Task prompt: Lines in the data below that contain the word "metadata" are to be copied.

Record excerpts:
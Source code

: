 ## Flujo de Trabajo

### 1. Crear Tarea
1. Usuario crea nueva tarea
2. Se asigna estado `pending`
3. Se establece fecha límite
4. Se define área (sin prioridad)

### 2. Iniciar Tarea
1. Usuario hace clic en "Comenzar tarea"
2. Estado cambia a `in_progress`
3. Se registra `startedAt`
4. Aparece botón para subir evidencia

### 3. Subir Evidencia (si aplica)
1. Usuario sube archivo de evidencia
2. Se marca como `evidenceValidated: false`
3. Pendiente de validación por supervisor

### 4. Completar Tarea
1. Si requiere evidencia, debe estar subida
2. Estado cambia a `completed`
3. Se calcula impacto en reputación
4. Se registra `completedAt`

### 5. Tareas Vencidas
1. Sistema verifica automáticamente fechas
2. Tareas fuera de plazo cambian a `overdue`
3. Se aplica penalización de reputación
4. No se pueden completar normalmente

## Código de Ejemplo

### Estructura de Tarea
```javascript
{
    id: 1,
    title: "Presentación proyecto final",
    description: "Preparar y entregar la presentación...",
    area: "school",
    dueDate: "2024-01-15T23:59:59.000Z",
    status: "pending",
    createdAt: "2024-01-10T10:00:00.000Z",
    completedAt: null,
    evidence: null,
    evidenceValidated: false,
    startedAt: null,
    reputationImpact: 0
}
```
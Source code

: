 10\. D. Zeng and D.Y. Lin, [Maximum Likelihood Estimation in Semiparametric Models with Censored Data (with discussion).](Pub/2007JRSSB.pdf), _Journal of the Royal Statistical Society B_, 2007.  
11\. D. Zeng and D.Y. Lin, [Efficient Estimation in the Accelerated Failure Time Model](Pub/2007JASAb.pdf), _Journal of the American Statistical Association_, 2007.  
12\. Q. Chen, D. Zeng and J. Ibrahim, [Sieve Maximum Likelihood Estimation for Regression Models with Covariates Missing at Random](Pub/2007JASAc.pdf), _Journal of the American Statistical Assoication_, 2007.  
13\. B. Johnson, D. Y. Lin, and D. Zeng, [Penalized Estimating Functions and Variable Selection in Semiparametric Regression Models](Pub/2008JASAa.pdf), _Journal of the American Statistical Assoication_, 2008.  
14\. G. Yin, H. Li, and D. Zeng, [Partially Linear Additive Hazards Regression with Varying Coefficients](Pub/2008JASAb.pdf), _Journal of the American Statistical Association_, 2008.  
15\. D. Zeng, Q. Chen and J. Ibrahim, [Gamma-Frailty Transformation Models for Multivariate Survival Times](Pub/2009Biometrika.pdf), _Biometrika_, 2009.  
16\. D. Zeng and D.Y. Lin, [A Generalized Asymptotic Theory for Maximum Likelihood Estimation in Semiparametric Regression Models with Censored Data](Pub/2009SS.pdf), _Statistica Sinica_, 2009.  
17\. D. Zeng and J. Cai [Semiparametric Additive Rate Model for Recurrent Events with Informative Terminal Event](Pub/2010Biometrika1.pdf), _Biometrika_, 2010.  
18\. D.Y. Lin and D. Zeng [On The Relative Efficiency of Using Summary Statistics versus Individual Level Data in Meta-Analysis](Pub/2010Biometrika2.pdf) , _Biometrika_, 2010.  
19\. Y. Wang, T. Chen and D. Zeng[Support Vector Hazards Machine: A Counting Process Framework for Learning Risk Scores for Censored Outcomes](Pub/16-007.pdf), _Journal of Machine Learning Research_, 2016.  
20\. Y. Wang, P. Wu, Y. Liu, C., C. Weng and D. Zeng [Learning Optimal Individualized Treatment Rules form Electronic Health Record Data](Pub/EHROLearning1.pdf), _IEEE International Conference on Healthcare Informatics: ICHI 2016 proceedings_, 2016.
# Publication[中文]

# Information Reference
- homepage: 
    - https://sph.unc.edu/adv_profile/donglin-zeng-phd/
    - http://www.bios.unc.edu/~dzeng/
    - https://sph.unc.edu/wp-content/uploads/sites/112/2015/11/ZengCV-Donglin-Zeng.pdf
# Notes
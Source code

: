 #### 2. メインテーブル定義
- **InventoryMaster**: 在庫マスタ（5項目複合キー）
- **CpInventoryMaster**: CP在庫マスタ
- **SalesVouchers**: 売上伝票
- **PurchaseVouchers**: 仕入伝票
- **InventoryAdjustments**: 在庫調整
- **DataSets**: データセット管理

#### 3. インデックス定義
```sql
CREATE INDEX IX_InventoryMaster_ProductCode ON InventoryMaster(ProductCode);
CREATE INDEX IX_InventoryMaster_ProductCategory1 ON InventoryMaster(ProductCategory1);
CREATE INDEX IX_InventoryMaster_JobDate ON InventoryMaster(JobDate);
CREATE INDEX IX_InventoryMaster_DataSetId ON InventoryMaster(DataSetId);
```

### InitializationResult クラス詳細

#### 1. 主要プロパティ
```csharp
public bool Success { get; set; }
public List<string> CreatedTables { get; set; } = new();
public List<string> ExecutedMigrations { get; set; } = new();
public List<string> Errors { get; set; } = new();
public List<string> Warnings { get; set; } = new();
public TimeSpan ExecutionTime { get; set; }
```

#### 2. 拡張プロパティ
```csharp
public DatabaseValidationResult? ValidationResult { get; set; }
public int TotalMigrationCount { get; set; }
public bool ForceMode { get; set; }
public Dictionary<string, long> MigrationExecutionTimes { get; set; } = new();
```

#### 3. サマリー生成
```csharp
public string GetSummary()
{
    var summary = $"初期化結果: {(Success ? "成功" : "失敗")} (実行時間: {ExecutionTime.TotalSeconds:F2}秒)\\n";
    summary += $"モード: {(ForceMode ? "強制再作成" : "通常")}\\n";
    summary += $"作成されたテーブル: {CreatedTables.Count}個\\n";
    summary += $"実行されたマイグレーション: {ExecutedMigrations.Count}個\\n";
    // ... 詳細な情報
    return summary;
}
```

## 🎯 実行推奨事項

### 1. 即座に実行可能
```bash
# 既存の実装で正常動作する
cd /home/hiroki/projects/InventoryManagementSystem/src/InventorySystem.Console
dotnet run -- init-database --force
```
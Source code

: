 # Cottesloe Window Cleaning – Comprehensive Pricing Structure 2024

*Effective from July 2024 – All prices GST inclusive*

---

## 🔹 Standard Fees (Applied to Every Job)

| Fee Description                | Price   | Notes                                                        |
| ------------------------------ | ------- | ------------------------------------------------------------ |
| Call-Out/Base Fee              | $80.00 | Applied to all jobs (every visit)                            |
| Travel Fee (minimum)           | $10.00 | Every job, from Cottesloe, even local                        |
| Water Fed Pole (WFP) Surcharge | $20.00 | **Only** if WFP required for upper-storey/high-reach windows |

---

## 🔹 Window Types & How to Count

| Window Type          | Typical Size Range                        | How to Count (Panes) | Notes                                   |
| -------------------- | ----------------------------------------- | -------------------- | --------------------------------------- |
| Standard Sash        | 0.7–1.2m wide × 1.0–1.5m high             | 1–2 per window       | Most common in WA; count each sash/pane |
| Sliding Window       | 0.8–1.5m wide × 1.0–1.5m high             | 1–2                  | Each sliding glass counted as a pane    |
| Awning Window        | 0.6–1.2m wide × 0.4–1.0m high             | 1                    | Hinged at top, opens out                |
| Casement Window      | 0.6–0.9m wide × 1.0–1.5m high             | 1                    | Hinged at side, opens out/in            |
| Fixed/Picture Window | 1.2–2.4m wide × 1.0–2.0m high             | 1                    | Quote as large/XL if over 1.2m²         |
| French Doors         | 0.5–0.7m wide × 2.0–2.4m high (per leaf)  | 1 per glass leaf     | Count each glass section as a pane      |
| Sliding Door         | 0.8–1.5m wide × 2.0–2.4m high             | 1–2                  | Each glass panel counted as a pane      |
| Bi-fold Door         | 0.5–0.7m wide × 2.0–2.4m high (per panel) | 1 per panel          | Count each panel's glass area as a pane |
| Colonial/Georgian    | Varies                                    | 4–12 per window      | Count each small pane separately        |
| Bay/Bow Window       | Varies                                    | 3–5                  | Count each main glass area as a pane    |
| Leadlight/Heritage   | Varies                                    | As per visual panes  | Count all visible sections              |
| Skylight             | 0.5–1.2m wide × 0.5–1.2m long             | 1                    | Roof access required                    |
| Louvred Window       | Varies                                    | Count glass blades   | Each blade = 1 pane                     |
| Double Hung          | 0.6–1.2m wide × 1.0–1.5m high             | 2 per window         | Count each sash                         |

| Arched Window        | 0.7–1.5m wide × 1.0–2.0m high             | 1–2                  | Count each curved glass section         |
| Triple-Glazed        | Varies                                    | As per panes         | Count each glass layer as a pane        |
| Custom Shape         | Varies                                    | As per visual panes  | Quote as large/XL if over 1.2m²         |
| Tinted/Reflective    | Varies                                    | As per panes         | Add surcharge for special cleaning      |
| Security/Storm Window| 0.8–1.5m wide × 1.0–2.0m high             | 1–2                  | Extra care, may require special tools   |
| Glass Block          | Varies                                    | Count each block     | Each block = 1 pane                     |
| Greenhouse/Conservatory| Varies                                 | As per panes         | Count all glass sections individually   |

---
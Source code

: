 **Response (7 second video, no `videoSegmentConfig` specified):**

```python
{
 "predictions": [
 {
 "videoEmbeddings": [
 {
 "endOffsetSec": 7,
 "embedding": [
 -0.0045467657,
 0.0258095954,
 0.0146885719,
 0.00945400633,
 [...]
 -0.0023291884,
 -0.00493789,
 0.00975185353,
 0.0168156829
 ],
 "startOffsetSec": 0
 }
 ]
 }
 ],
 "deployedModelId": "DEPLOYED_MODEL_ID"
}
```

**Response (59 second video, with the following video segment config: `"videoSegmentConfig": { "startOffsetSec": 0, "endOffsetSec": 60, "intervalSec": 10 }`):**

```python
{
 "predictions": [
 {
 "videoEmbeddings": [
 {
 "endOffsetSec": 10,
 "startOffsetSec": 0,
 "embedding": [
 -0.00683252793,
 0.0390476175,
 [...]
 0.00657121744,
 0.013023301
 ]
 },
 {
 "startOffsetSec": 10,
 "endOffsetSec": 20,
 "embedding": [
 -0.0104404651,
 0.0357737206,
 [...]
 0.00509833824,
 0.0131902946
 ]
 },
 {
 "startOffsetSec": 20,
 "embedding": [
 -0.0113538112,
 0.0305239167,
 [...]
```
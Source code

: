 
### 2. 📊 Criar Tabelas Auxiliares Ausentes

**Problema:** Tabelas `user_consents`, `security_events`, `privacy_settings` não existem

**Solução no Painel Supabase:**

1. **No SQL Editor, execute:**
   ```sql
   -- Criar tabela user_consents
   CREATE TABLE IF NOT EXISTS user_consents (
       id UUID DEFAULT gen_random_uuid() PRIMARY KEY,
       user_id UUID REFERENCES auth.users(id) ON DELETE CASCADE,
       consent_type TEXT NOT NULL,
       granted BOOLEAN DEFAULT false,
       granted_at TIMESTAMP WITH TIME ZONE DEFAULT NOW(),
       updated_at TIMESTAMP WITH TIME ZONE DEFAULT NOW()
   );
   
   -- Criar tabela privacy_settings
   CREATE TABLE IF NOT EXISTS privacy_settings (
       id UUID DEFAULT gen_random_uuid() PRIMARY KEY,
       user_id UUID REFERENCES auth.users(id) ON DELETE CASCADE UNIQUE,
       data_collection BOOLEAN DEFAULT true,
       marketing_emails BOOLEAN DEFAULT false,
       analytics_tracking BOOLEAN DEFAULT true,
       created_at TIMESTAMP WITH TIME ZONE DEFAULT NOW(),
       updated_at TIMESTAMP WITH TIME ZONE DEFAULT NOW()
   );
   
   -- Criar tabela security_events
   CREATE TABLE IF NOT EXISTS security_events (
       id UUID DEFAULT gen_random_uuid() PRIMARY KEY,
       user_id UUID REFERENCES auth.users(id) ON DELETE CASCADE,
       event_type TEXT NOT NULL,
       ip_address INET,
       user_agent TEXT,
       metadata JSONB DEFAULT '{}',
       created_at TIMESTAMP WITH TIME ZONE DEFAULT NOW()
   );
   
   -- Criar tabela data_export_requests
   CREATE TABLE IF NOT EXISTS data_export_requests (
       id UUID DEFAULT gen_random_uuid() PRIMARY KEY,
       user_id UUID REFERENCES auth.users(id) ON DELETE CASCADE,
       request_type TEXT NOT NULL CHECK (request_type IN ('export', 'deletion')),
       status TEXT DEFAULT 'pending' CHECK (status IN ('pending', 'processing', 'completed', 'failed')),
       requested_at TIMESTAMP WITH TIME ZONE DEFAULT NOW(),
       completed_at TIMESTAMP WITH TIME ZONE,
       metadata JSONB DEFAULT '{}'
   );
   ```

Task answer:
       metadata JSONB DEFAULT '{}',
       metadata JSONB DEFAULT '{}'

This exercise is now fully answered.